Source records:
○ ○ ○ ○

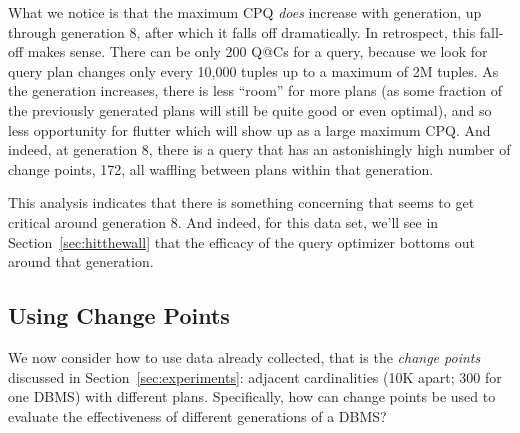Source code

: \documentclass[prodmode,acmtods]{acmsmall}
\begin{document}
\begin{table}[h]
\end{table}

What we notice is that the maximum CPQ {\em does} increase with generation,
up through generation 8, after which it falls off dramatically. In
retrospect, this fall-off makes sense. There can be only 200 Q@Cs for a
query, because we look for query plan changes only every 10,000 tuples up to
a maximum of 2M tuples. As the generation increases, there is less ``room''
for more plans (as some fraction of the previously generated plans will
still be quite good or even optimal), and so less opportunity for flutter
which will show up as a large maximum CPQ. And indeed, at generation 8,
there is a query that has an astonishingly high number of change points,
172, all waffling between plans within that generation.

This analysis indicates that there is something concerning that seems to get
critical around generation 8.  And indeed, for this data set, we'll see in
Section~\ref{sec:hitthewall} that the efficacy of the query optimizer
bottoms out around that generation.

\subsection{Using Change Points}\label{sec:usingCP}
We now consider how to use data already collected, that is the {\em change
  points} discussed in Section~\ref{sec:experiments}: adjacent
cardinalities (10K apart; 300 for one \hbox{DBMS}) with different
plans. Specifically, how can change points be used to evaluate the
effectiveness of different generations of a \hbox{DBMS}?
\end{document}
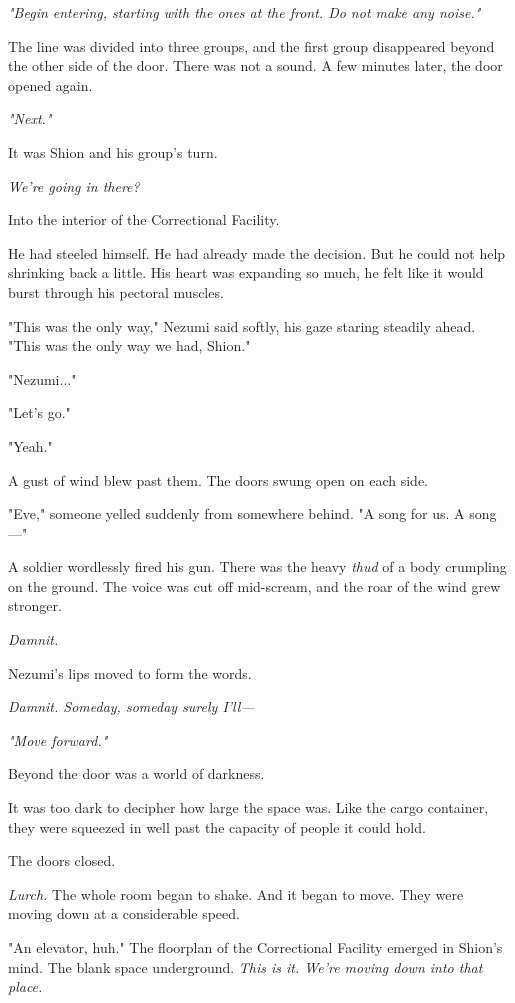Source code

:\emph{"Begin entering, starting with the ones at the front. Do not make
any noise."}

The line was divided into three groups, and the first group disappeared
beyond the other side of the door. There was not a sound. A few minutes
later, the door opened again.

\emph{"Next."}

It was Shion and his group's turn.

\emph{We're going in there?}

Into the interior of the Correctional Facility.

He had steeled himself. He had already made the decision. But he could
not help shrinking back a little. His heart was expanding so much, he
felt like it would burst through his pectoral muscles.

"This was the only way," Nezumi said softly, his gaze staring steadily
ahead. "This was the only way we had, Shion."

"Nezumi..."

"Let's go."

"Yeah."

A gust of wind blew past them. The doors swung open on each side.

"Eve," someone yelled suddenly from somewhere behind. "A song for us. A
song---"

A soldier wordlessly fired his gun. There was the heavy \emph{thud} of a body
crumpling on the ground. The voice was cut off mid-scream, and the roar
of the wind grew stronger.

\emph{Damnit.}

Nezumi's lips moved to form the words.

\emph{Damnit. Someday, someday surely I'll---}

\emph{"Move forward."}

Beyond the door was a world of darkness.

It was too dark to decipher how large the space was. Like the cargo
container, they were squeezed in well past the capacity of people it
could hold.

The doors closed.

\emph{Lurch.} The whole room began to shake. And it began to move. They
were moving down at a considerable speed.

"An elevator, huh." The floorplan of the Correctional Facility emerged
in Shion's mind. The blank space underground. \emph{This is it. We're
moving down into that place.}

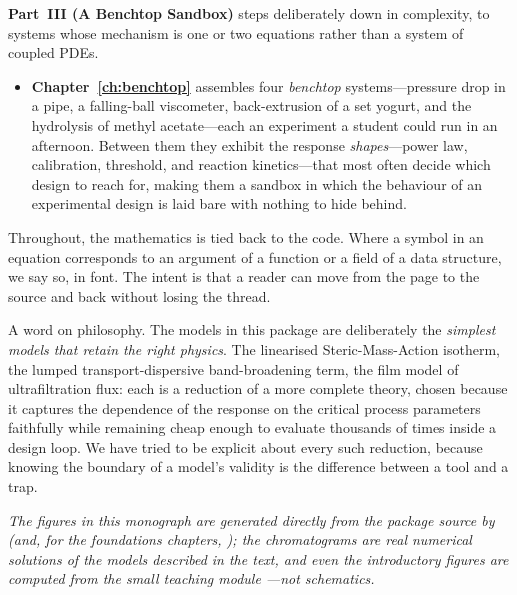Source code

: \textbf{Part~III (A Benchtop Sandbox)} steps deliberately down in complexity, to
systems whose mechanism is one or two equations rather than a system of coupled
PDEs.

\begin{itemize}
  \item \textbf{Chapter~\ref{ch:benchtop}} assembles four \emph{benchtop}
  systems---pressure drop in a pipe, a falling-ball viscometer, back-extrusion of
  a set yogurt, and the hydrolysis of methyl acetate---each an experiment a
  student could run in an afternoon. Between them they exhibit the response
  \emph{shapes}---power law, calibration, threshold, and reaction kinetics---that
  most often decide which design to reach for, making them a sandbox in which the
  behaviour of an experimental design is laid bare with nothing to hide behind.
\end{itemize}

Throughout, the mathematics is tied back to the code. Where a symbol in an
equation corresponds to an argument of a function or a field of a data
structure, we say so, in  font. The intent is that a reader can
move from the page to the source and back without losing the thread.

A word on philosophy. The models in this package are deliberately the
\emph{simplest models that retain the right physics}. The linearised
Steric-Mass-Action isotherm, the lumped transport-dispersive band-broadening
term, the film model of ultrafiltration flux: each is a reduction of a more
complete theory, chosen because it captures the dependence of the response on
the critical process parameters faithfully while remaining cheap enough to
evaluate thousands of times inside a design loop. We have tried to be explicit
about every such reduction, because knowing the boundary of a model's validity
is the difference between a tool and a trap.

\vspace{1em}
{\itshape\noindent
The figures in this monograph are generated directly from the package source by
 (and, for the foundations chapters,
); the chromatograms are real numerical
solutions of the models described in the text, and even the introductory figures
are computed from the small teaching module
---not schematics.\par}
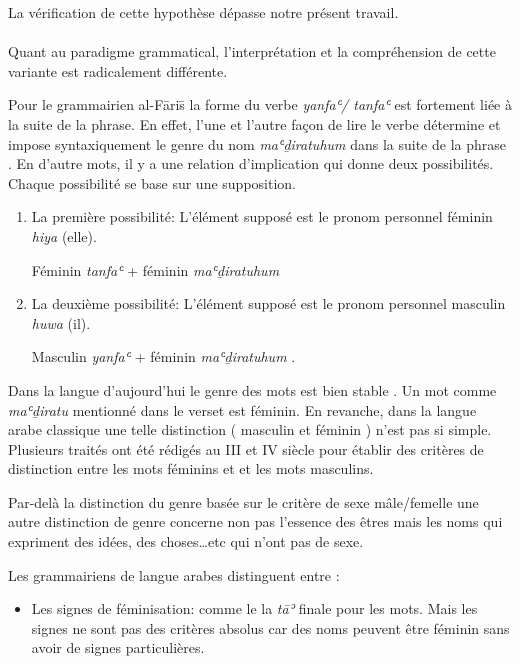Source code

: \documentclass[a4paper,12pt]{report}
\begin{document}
\begin{itemize}
\begin{enumerate}
La vérification de cette hypothèse  dépasse notre présent travail.
\paragraph{}
Quant au paradigme grammatical, l'interprétation et la compréhension de  cette variante est  radicalement différente.

  Pour le grammairien al-F\=ari\=s  la forme du verbe  \textit{yanfaʿ/ tanfaʿ} est fortement liée  à la suite de la phrase. En effet,  l'une et l'autre façon de lire le verbe  détermine et impose syntaxiquement le genre du  nom \textit{maʿḏiratuhum }  dans la suite de la phrase  . En d'autre mots, il y a une relation d'implication qui donne deux possibilités. Chaque possibilité se base sur une supposition.

\begin{enumerate}

    \item   La première  possibilité: L'élément supposé est le pronom personnel  féminin \textit{hiya} (elle). 
 
 Féminin \textit { tanfaʿ} + féminin  \textit{maʿḏiratuhum }     
 
\item  La deuxième possibilité: L'élément supposé est le pronom personnel  masculin  \textit{huwa} (il). 
 
 Masculin   \textit{yanfaʿ}  +  féminin  \textit{maʿḏiratuhum }.

 \end{enumerate}
 
 

Dans la langue d'aujourd'hui  le genre des mots est bien stable . Un mot comme \textit{maʿḏiratu } mentionné dans le verset est féminin. En revanche, dans la langue arabe classique une telle distinction ( masculin et féminin  ) n'est pas si simple. Plusieurs traités ont été rédigés  au III et IV siècle pour établir des critères de distinction entre les mots féminins et et les mots masculins.   


Par-delà la distinction du genre basée sur le critère de sexe mâle/femelle  une autre distinction de genre concerne non pas l’essence des êtres mais les noms qui expriment des idées, des choses…etc qui n’ont pas de sexe. 

 Les grammairiens  de langue arabes distinguent entre : 
 
\begin{itemize}
    \item Les signes de féminisation: comme le la \textit{tāʾ} finale pour les mots. Mais les signes ne sont pas des critères absolus car  des noms peuvent être féminin  sans avoir de signes particulières.
    

\end{itemize}
\end{enumerate}
\end{itemize}
\end{document}

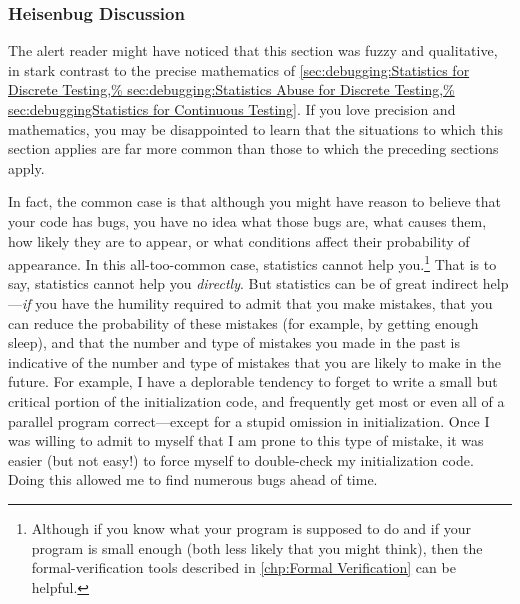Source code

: \subsubsection{Heisenbug Discussion}
\label{sec:debugging:Heisenbug Discussion}

The alert reader might have noticed that this section was fuzzy and
qualitative, in stark contrast to the precise mathematics of
\cref{sec:debugging:Statistics for Discrete Testing,%
sec:debugging:Statistics Abuse for Discrete Testing,%
sec:debuggingStatistics for Continuous Testing}.
If you love precision and mathematics, you may be disappointed to
learn that the situations to which this section applies are far
more common than those to which the preceding sections apply.

In fact, the common case is that although you might have reason to believe
that your code has bugs, you have no idea what those bugs are, what
causes them, how likely they are to appear, or what conditions affect
their probability of appearance.
In this all-too-common case, statistics cannot help you.\footnote{
	Although if you know what your program is supposed to do and
	if your program is small enough (both less likely that you
	might think), then the formal-verification tools described in
	\cref{chp:Formal Verification}
	can be helpful.}
That is to say, statistics cannot help you \emph{directly}.
But statistics can be of great indirect help---\emph{if} you have the
humility required to admit that you make mistakes, that you can reduce the
probability of these mistakes (for example, by getting enough sleep), and
that the number and type of mistakes you made in the past is indicative of
the number and type of mistakes that you are likely to make in the future.
For example, I have a deplorable tendency to forget to write a small
but critical portion of the initialization code, and frequently get most
or even all of a parallel program correct---except for a stupid
omission in initialization.
Once I was willing to admit to myself that I am prone to this type of
mistake, it was easier (but not easy!\@) to force myself to double-check
my initialization code.
Doing this allowed me to find numerous bugs ahead of time.

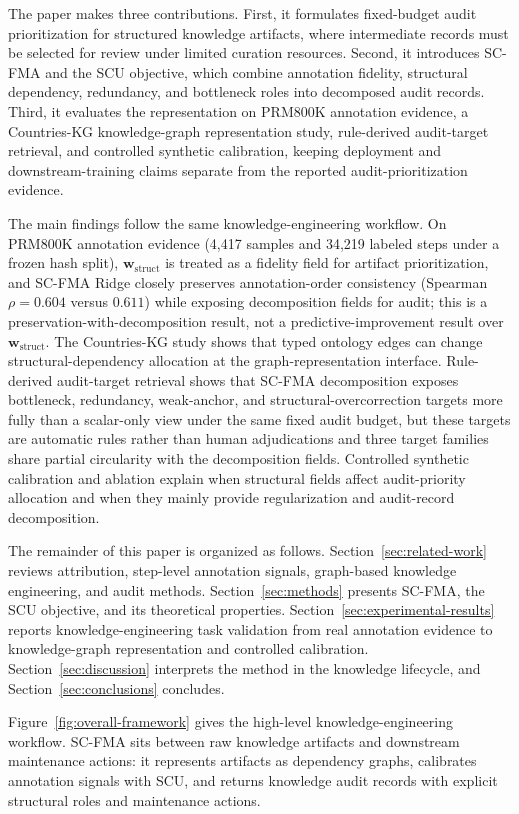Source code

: \documentclass[a4paper,fleqn]{cas-sc}
\newcommand{\wstruct}{\ensuremath{\mathbf{w}_{\mathrm{struct}}}}
\begin{document}
The paper makes three contributions. First, it formulates fixed-budget audit prioritization for structured knowledge artifacts, where intermediate records must be selected for review under limited curation resources. Second, it introduces SC-FMA and the SCU objective, which combine annotation fidelity, structural dependency, redundancy, and bottleneck roles into decomposed audit records. Third, it evaluates the representation on PRM800K annotation evidence, a Countries-KG knowledge-graph representation study, rule-derived audit-target retrieval, and controlled synthetic calibration, keeping deployment and downstream-training claims separate from the reported audit-prioritization evidence.

The main findings follow the same knowledge-engineering workflow. On PRM800K annotation evidence (4,417 samples and 34,219 labeled steps under a frozen hash split), \wstruct{} is treated as a fidelity field for artifact prioritization, and SC-FMA Ridge closely preserves annotation-order consistency (Spearman $\rho = 0.604$ versus $0.611$) while exposing decomposition fields for audit; this is a preservation-with-decomposition result, not a predictive-improvement result over \wstruct{}. The Countries-KG study shows that typed ontology edges can change structural-dependency allocation at the graph-representation interface. Rule-derived audit-target retrieval shows that SC-FMA decomposition exposes bottleneck, redundancy, weak-anchor, and structural-overcorrection targets more fully than a scalar-only view under the same fixed audit budget, but these targets are automatic rules rather than human adjudications and three target families share partial circularity with the decomposition fields. Controlled synthetic calibration and ablation explain when structural fields affect audit-priority allocation and when they mainly provide regularization and audit-record decomposition.

The remainder of this paper is organized as follows. Section~\ref{sec:related-work} reviews attribution, step-level annotation signals, graph-based knowledge engineering, and audit methods. Section~\ref{sec:methods} presents SC-FMA, the SCU objective, and its theoretical properties. Section~\ref{sec:experimental-results} reports knowledge-engineering task validation from real annotation evidence to knowledge-graph representation and controlled calibration. Section~\ref{sec:discussion} interprets the method in the knowledge lifecycle, and Section~\ref{sec:conclusions} concludes.

Figure~\ref{fig:overall-framework} gives the high-level knowledge-engineering workflow. SC-FMA sits between raw knowledge artifacts and downstream maintenance actions: it represents artifacts as dependency graphs, calibrates annotation signals with SCU, and returns knowledge audit records with explicit structural roles and maintenance actions.
\end{document}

○ ○ ○ ○

WHAT TO PRODUCE:
Lines in the entries above that hold "reader" should be counted; give only that count.

RESPONSE:
2